Restaurada la democracia los peruanos teníamos una nueva y brillante oportunidad para examinar con mayor detenimiento y atención el proceso de descentralización de manera tal que no abortara como ya había sucedido antes, culpado de asambleísmo, ineficiencia, nepotismo, corrupción y burocratismo. Sin embargo, pudo más la prisa que la sensatez y el país fue regionalizado con una simpleza tal que por arte de birlibirloque los departamentos devinieron en regiones.
El proceso no tuvo los incentivos necesarios para lograr que las poblaciones departamentales decidieran convertirse en macro-regiones y con ello el propósito de que pudieran aprovechar las complementariedades productivas quedó frustrado. De similar forma quedó frustrado el propósito de conformar un número óptimo de gobiernos intermedios de manera que la coordinación con el gobierno central fuera viable.
Sobre el desorden y la corrupción que sin duda asola a muchos de los más de mil gobiernos locales que tiene el Perú, “se sembraron” estos macro-organismos públicos que por su enorme poder y manejo presupuestario causan mucho más daño que los primeros cuando están signados por la corrupción y la ineficiencia.
Cambiarles de nombre a sus titulares para que ya no se los llame “presidentes” sino “gobernadores” tal vez sea una buena forma de “bajar la pechuga” de los políticos locales, pero también es la mejor evidencia que las ideas escasean en nuestra clase política o, alternativamente, que estamos cansados y hastiados históricamente de intentarlo.
Frente a esta nueva desazón nacional nada mejor que repensar sin cortapisas el modelo de regionalización que no solo queremos sino que podemos instaurar bajo nuestras actuales condiciones económicas, sociales y culturales. Debemos por lo tanto poner mucha atención a los modelos idealizados que no tienen contraste histórico alguno y tener en cuenta que tal vez por ahora no tengamos mucha “mecha” para volver a descubrir la pólvora.
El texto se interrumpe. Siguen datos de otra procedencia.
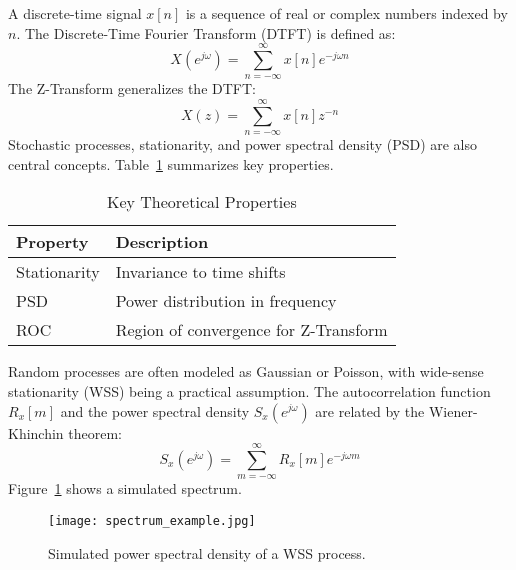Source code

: \documentclass{article}
\begin{document}
A discrete-time signal $x[n]$ is a sequence of real or complex numbers indexed by $n$. The Discrete-Time Fourier Transform (DTFT) is defined as:
\begin{equation}
X(e^{j\omega}) = \sum_{n=-\infty}^{\infty} x[n] e^{-j\omega n}
\end{equation}
The Z-Transform generalizes the DTFT:
\begin{equation}
X(z) = \sum_{n=-\infty}^{\infty} x[n] z^{-n}
\end{equation}
Stochastic processes, stationarity, and power spectral density (PSD) are also central concepts. Table~\ref{tab:theory} summarizes key properties.
\begin{table}[h!]
\centering
\caption{Key Theoretical Properties}
\begin{tabular}{|l|l|}
\hline
Property & Description \\
\hline
Stationarity & Invariance to time shifts \\
PSD & Power distribution in frequency \\
ROC & Region of convergence for Z-Transform \\
\hline
\end{tabular}
\label{tab:theory}
\end{table}

Random processes are often modeled as Gaussian or Poisson, with wide-sense stationarity (WSS) being a practical assumption. The autocorrelation function $R_x[m]$ and the power spectral density $S_x(e^{j\omega})$ are related by the Wiener-Khinchin theorem:
\begin{equation}
S_x(e^{j\omega}) = \sum_{m=-\infty}^{\infty} R_x[m] e^{-j\omega m}
\end{equation}
Figure~\ref{fig:theory_fig} shows a simulated spectrum.
\begin{figure}[h!]
\centering
\texttt{[image: spectrum\_example.jpg]}
\caption{Simulated power spectral density of a WSS process.}
\label{fig:theory_fig}
\end{figure}
\end{document}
Sería sensato por lo tanto que mientras ensayamos alguno que otro parche legislativo a las Regiones (como por ejemplo la necesidad de un contrapeso al gobernador), poner en marcha una reingeniería del proceso de descentralización (sobre la base de debates técnicos regionales y nacionales) que nos permita en un período de cinco años elevar a rango constitucional un modelo más viable, ordenado y eficiente.